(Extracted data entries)
______

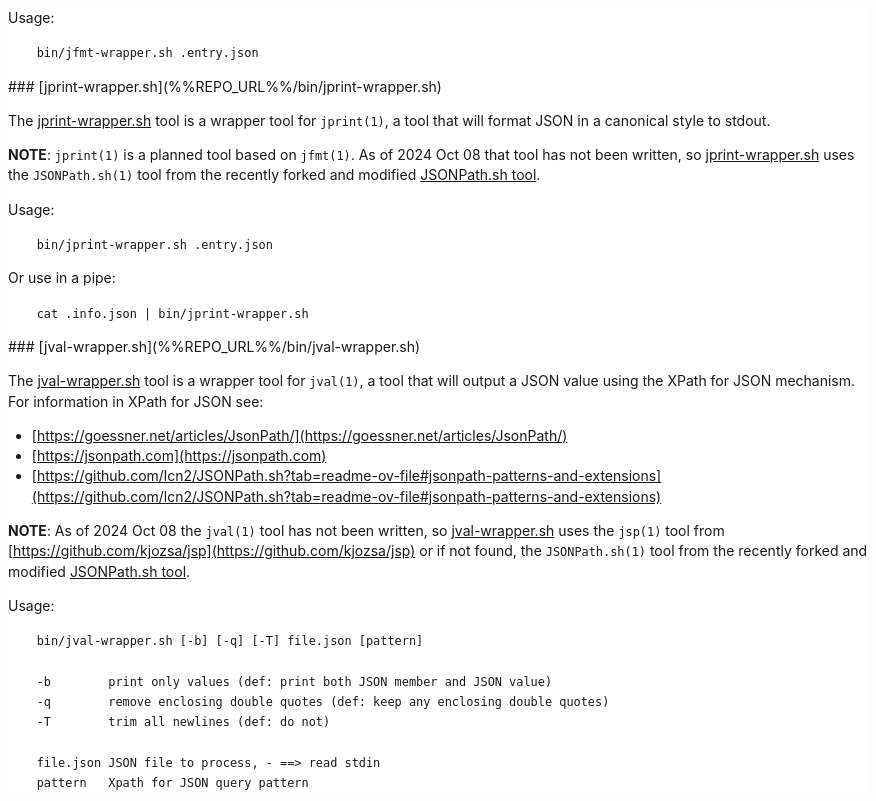 Usage:

``` <!---sh-->
    bin/jfmt-wrapper.sh .entry.json
```


<div id="jprint-wrapper">
### [jprint-wrapper.sh](%%REPO_URL%%/bin/jprint-wrapper.sh)
</div>

The [jprint-wrapper.sh](%%REPO_URL%%/bin/jprint-wrapper.sh) tool is a wrapper
tool for `jprint(1)`, a tool that will format JSON in a canonical style
to stdout.

**NOTE**: `jprint(1)` is a planned tool based on `jfmt(1)`.
As of 2024 Oct 08 that tool has not been written, so
[jprint-wrapper.sh](%%REPO_URL%%/bin/jprint-wrapper.sh) uses
the `JSONPath.sh(1)` tool from the recently forked and modified
[JSONPath.sh tool](https://github.com/lcn2/JSONPath.sh).

Usage:

``` <!---sh-->
    bin/jprint-wrapper.sh .entry.json
```

Or use in a pipe:

``` <!---sh-->
    cat .info.json | bin/jprint-wrapper.sh
```


<div id="jval-wrapper">
### [jval-wrapper.sh](%%REPO_URL%%/bin/jval-wrapper.sh)
</div>

The [jval-wrapper.sh](%%REPO_URL%%/bin/jval-wrapper.sh) tool is a wrapper
tool for `jval(1)`, a tool that will output a JSON value using the
XPath for JSON mechanism.  For information in XPath for JSON see:

- [https://goessner.net/articles/JsonPath/](https://goessner.net/articles/JsonPath/)
- [https://jsonpath.com](https://jsonpath.com)
- [https://github.com/lcn2/JSONPath.sh?tab=readme-ov-file#jsonpath-patterns-and-extensions](https://github.com/lcn2/JSONPath.sh?tab=readme-ov-file#jsonpath-patterns-and-extensions)

**NOTE**: As of 2024 Oct 08 the `jval(1)` tool has not been written,
so [jval-wrapper.sh](%%REPO_URL%%/bin/jval-wrapper.sh) uses the
`jsp(1)` tool from [https://github.com/kjozsa/jsp](https://github.com/kjozsa/jsp)
or if not found, the `JSONPath.sh(1)` tool from the recently forked and modified
[JSONPath.sh tool](https://github.com/lcn2/JSONPath.sh).

Usage:

``` <!---sh-->
    bin/jval-wrapper.sh [-b] [-q] [-T] file.json [pattern]

    -b        print only values (def: print both JSON member and JSON value)
    -q        remove enclosing double quotes (def: keep any enclosing double quotes)
    -T        trim all newlines (def: do not)

    file.json JSON file to process, - ==> read stdin
    pattern   Xpath for JSON query pattern
```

______

:: Aim of the exercise ::
Find the line that contains "As of 2024 Oct 08 that". Copy it and every line after it to the end of the records, exactly, and nothing more.

:: Exercise output ::
As of 2024 Oct 08 that tool has not been written, so
[jprint-wrapper.sh](%%REPO_URL%%/bin/jprint-wrapper.sh) uses
the `JSONPath.sh(1)` tool from the recently forked and modified
[JSONPath.sh tool](https://github.com/lcn2/JSONPath.sh).

Usage:

``` <!---sh-->
    bin/jprint-wrapper.sh .entry.json
```

Or use in a pipe:

``` <!---sh-->
    cat .info.json | bin/jprint-wrapper.sh
```


<div id="jval-wrapper">
### [jval-wrapper.sh](%%REPO_URL%%/bin/jval-wrapper.sh)
</div>

The [jval-wrapper.sh](%%REPO_URL%%/bin/jval-wrapper.sh) tool is a wrapper
tool for `jval(1)`, a tool that will output a JSON value using the
XPath for JSON mechanism.  For information in XPath for JSON see:

- [https://goessner.net/articles/JsonPath/](https://goessner.net/articles/JsonPath/)
- [https://jsonpath.com](https://jsonpath.com)
- [https://github.com/lcn2/JSONPath.sh?tab=readme-ov-file#jsonpath-patterns-and-extensions](https://github.com/lcn2/JSONPath.sh?tab=readme-ov-file#jsonpath-patterns-and-extensions)

**NOTE**: As of 2024 Oct 08 the `jval(1)` tool has not been written,
so [jval-wrapper.sh](%%REPO_URL%%/bin/jval-wrapper.sh) uses the
`jsp(1)` tool from [https://github.com/kjozsa/jsp](https://github.com/kjozsa/jsp)
or if not found, the `JSONPath.sh(1)` tool from the recently forked and modified
[JSONPath.sh tool](https://github.com/lcn2/JSONPath.sh).

Usage:

``` <!---sh-->
    bin/jval-wrapper.sh [-b] [-q] [-T] file.json [pattern]

    -b        print only values (def: print both JSON member and JSON value)
    -q        remove enclosing double quotes (def: keep any enclosing double quotes)
    -T        trim all newlines (def: do not)

    file.json JSON file to process, - ==> read stdin
    pattern   Xpath for JSON query pattern
```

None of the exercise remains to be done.